Re: Lock migration as a part of rebalance

Soumya Koduri <skoduri@xxxxxxxxxx> · Tue, 28 Apr 2015 07:43:27 +0530

On 01/03/2015 12:37 AM, Shyam wrote:
On 12/17/2014 02:15 AM, Raghavendra G wrote:

On Wed, Dec 17, 2014 at 1:25 AM, Shyam <srangana@xxxxxxxxxx
<mailto:srangana@xxxxxxxxxx>> wrote:

    This mail intends to present the lock migration across subvolumes
    problem and seek solutions/thoughts around the same, so any
    feedback/corrections are appreciated.

    # Current state of file locks post file migration during rebalance
    Currently when a file is migrated during rebalance, its lock
    information is not transferred over from the old subvol to the new
    subvol, that the file now resides on.

    As further lock requests, post migration of the file, would now be
    sent to the new subvol, any potential lock conflicts would not be
    detected, until the locks are migrated over.

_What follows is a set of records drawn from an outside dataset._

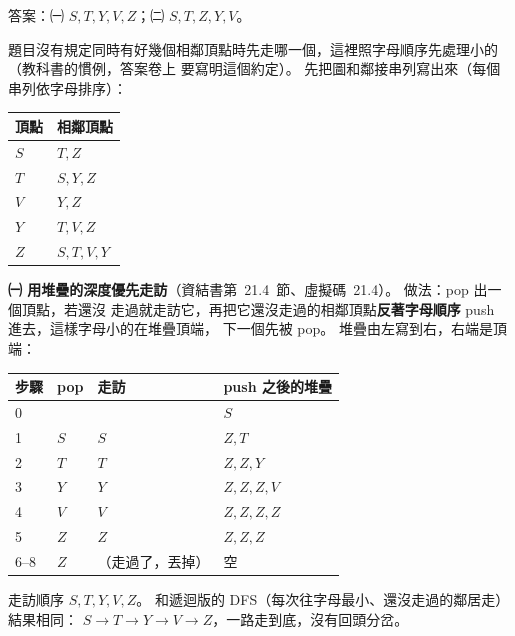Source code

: \begin{pastsoln}
答案：㈠ $S, T, Y, V, Z$；㈡ $S, T, Z, Y, V$。

題目沒有規定同時有好幾個相鄰頂點時先走哪一個，這裡照字母順序先處理小的（教科書的慣例，答案卷上
要寫明這個約定）。 先把圖和鄰接串列寫出來（每個串列依字母排序）：
\begin{center}
\qquad
\begin{tabular}[b]{ll}
\toprule
頂點 & 相鄰頂點 \\
\midrule
$S$ & $T, Z$ \\
$T$ & $S, Y, Z$ \\
$V$ & $Y, Z$ \\
$Y$ & $T, V, Z$ \\
$Z$ & $S, T, V, Y$ \\
\bottomrule
\end{tabular}
\end{center}

\textbf{㈠ 用堆疊的深度優先走訪}（資結書第~21.4~節、虛擬碼~21.4）。 做法：pop 出一個頂點，若還沒
走過就走訪它，再把它還沒走過的相鄰頂點\textbf{反著字母順序} push 進去，這樣字母小的在堆疊頂端，
下一個先被 pop。 堆疊由左寫到右，右端是頂端：
\begin{center}
\begin{tabular}{llll}
\toprule
步驟 & pop & 走訪 & push 之後的堆疊 \\
\midrule
0 & & & $S$ \\
1 & $S$ & $S$ & $Z, T$ \\
2 & $T$ & $T$ & $Z, Z, Y$ \\
3 & $Y$ & $Y$ & $Z, Z, Z, V$ \\
4 & $V$ & $V$ & $Z, Z, Z, Z$ \\
5 & $Z$ & $Z$ & $Z, Z, Z$ \\
6--8 & $Z$ & （走過了，丟掉） & 空 \\
\bottomrule
\end{tabular}
\end{center}
走訪順序 $S, T, Y, V, Z$。 和遞迴版的 DFS（每次往字母最小、還沒走過的鄰居走）結果相同：
$S \to T \to Y \to V \to Z$，一路走到底，沒有回頭分岔。


\end{pastsoln}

    The term locks above can refer to the POSIX locks aquired using the
    FOP lk by consumers of the volume, or to the gluster internal(?)
    inode/dentry locks. For now we limit the discussion to the POSIX
    locks supported by the FOP lk.

    # Other areas in gluster that migrate locks
    Current scheme of migrating locks in gluster on graph switches,
    trigger an fd migration process that migrates the lock information
    from the old fd to the new fd. This is driven by the gluster client
    stack, protocol layer (FUSE, gfapi).

    This is done using the (set/get)xattr call with the attr name,
    "trusted.glusterfs.lockinfo". Which in turn fetches the required key
    for the old fd, and migrates the lock from this old fd to new fd.
    IOW, there is very little information transferred as the locks are
    migrated across fds on the same subvolume and not across subvolumes.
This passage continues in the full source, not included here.